India must shed its diplomatic diffidence as a stakeholder, even with the Taliban’s presence
- Mr. Donald Trump, President of USA is frustrated with his Afghanistan policy and is desperately seeking a way out.
- To be fair, when he announced his Afghanistan policy in August 2017, he had said that his original instinct was to pull out.
Failure of the Afghan policy
- Currently, the U.S. spends $45 billion a year in Afghanistan, including $5 billion for Afghan security forces and $780 million on economic assistance and balance is for U.S. forces and logistical support.
- These figures have reduced over time, as U.S. troop deployment is down to 15,000 now from 100,000 in 2010.

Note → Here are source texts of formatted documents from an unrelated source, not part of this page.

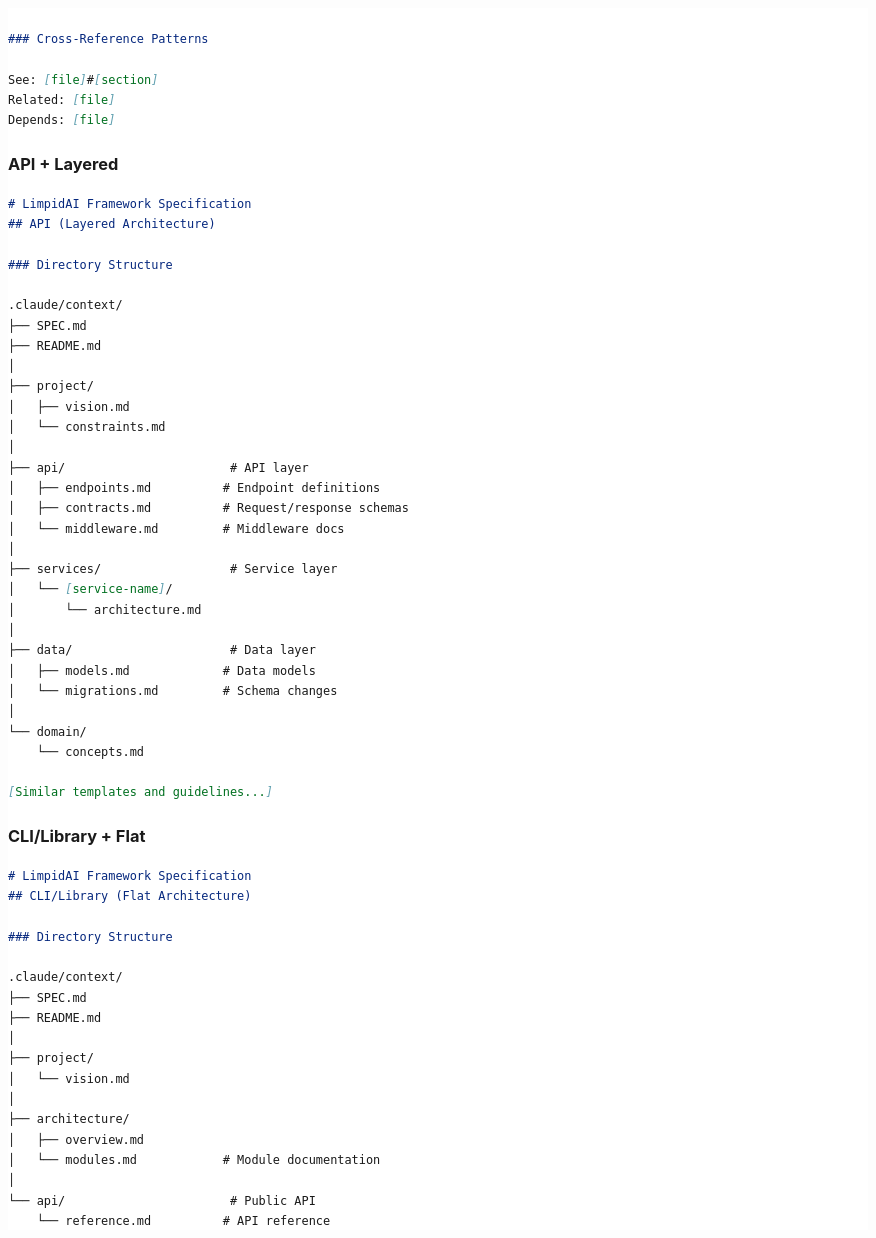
 ```markdown

### Cross-Reference Patterns

See: [file]#[section]
Related: [file]
Depends: [file]
```

### API + Layered
```markdown
# LimpidAI Framework Specification
## API (Layered Architecture)

### Directory Structure

.claude/context/
├── SPEC.md
├── README.md
│
├── project/
│   ├── vision.md
│   └── constraints.md
│
├── api/                       # API layer
│   ├── endpoints.md          # Endpoint definitions
│   ├── contracts.md          # Request/response schemas
│   └── middleware.md         # Middleware docs
│
├── services/                  # Service layer
│   └── [service-name]/
│       └── architecture.md
│
├── data/                      # Data layer
│   ├── models.md             # Data models
│   └── migrations.md         # Schema changes
│
└── domain/
    └── concepts.md

[Similar templates and guidelines...]
```

### CLI/Library + Flat
```markdown
# LimpidAI Framework Specification
## CLI/Library (Flat Architecture)

### Directory Structure

.claude/context/
├── SPEC.md
├── README.md
│
├── project/
│   └── vision.md
│
├── architecture/
│   ├── overview.md
│   └── modules.md            # Module documentation
│
└── api/                       # Public API
    └── reference.md          # API reference

```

- However, over the last 18 years, the cumulative cost to the U.S. has been estimated at $800 billion on U.S. deployments and $105 billion in rebuilding Afghanistan.
- Despite expending this blood and treasure, the situation on the ground continues to deteriorate.
- Mr. Trump’s questioning of the usefulness of continuing U.S. military presence in Afghanistan is justified.
- The 2017 policy aimed at breaking the military stalemate by expanding the U.S. presence by 5,000 troops, putting Pakistan on notice, and strengthening Afghan capabilities which has clearly failed.
- The military situation has improved in favour of the Taliban, while the Taliban and Haqqani Network sanctuaries in Pakistan remain intact.
- Afghan security forces are suffering unacceptable attrition.
Accumulating mistakes
- The reason is that over the last 18 years, the U.S. (and coalition partners) have made a series of mistakes, of omission and commission.
- The Afghan Constitution, adopted in 2004, centralised power in a U.S.-style presidential system but lacking the institutions of legislature, judiciary and civil society, checks and balance were missing.
- Governance structures were weak as an entire generation had been lost in the anti-Soviet jihad and Taliban conflicts.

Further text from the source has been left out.